Correct me if I'm wrong -- based on my understanding the original patch in
HADOOP-10369 implements none of them above. Both implementation can benefit
from other jiras (e.g. HADOOP-10446).
bq. ..., because you didn't implement generation of type-safe RPC wrappers (you
just wrote out everything manually in HdfsImpl::Exists),
This is implemented as C++ code in the original patch. It can be brought in if
it is required.
For what is worth, do you agree that the code implements comparable
functionality with much smaller code base?
bq. boost::asio doesn't provide equivalent functionality to libuv. It does wrap
a lot of network stuff, but doesn't handle things like condition variables,
signals, etc. etc., ..., For example, the boost condition variable actually can
let your thread wake up without recovering the lock (it then has to sleep
again).
I'm unsure why this is relevant as I don't see the current code uses condition
variables and signals. My guess is that you might need them to implement RPC
with timeout. I'm yet to be convinced that this is required in the c++
implementation, as {{std::future}} provides a much better abstraction for that.
bq. It uses exceptions, which are problematic.
This is not a fundamental part of the API. The current implementation uses the
exception-free variants of the library calls whenever possible. The
{{std::system_error}} object carries the error conditions.

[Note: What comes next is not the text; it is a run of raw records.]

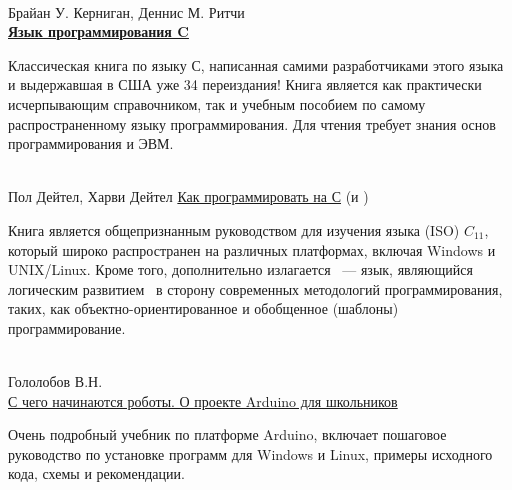 \begin{thebibliography}{99}

\clearpage

 \\
	Брайан У. Керниган, Деннис М. Ритчи\\
	\href{https://www.ozon.ru/context/detail/id/2480925/}{\textbf{Язык
	программирования C}}
	
Классическая книга по языку С, написанная самими разработчиками этого языка и
выдержавшая в США уже 34 переиздания! Книга является как практически
исчерпывающим справочником, так и учебным пособием по самому распространенному
языку программирования. Для чтения требует знания основ программирования и ЭВМ.

\clearpage

 \\
	Пол Дейтел, Харви Дейтел
	\href{https://www.ozon.ru/context/detail/id/24769512/}{Как программировать на
	С} (и \Cpp)
	
Книга является общепризнанным руководством для изучения языка (ISO) $C_{11}$,
который широко распространен на различных платформах, включая Windows и
UNIX/Linux. Кроме того, дополнительно излагается \Cpp\ --- язык, являющийся
логическим развитием \Ci\ в сторону современных методологий программирования,
таких, как объектно-ориентированное и обобщенное (шаблоны) программирование.

\clearpage

 \\
	Гололобов В.Н.\\
	\href{https://drive.google.com/open?id=1ctDWg_BTIIfJmy11MSw2ktIN0wblXter}{С
	чего начинаются роботы. О проекте Arduino для школьников}
	
Очень подробный учебник по платформе Arduino, включает пошаговое руководство по
установке программ для Windows и Linux, примеры исходного кода, схемы и
рекомендации.

\end{thebibliography}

The current implementation of the rpc-send path, however, might throw
{{bad_alloc}}. It can be fixed by limiting the maximum size of the outgoing
buffer.
I say it is safe to define {{BOOOST_NO_EXCEPTIONS}} and compile the code with
{{-fno-exceptions}}.
bq. Yes, you can use boost for some of that stuff, but the boost versions are
often not that good.
Boost in general has a versioning problem which is really bad for libraries. If
your library links against version X of boost, any application linking to you
needs to use the same version... otherwise bad stuff happens. You could link it
statically, but it might be too big for that to work (I've never tried).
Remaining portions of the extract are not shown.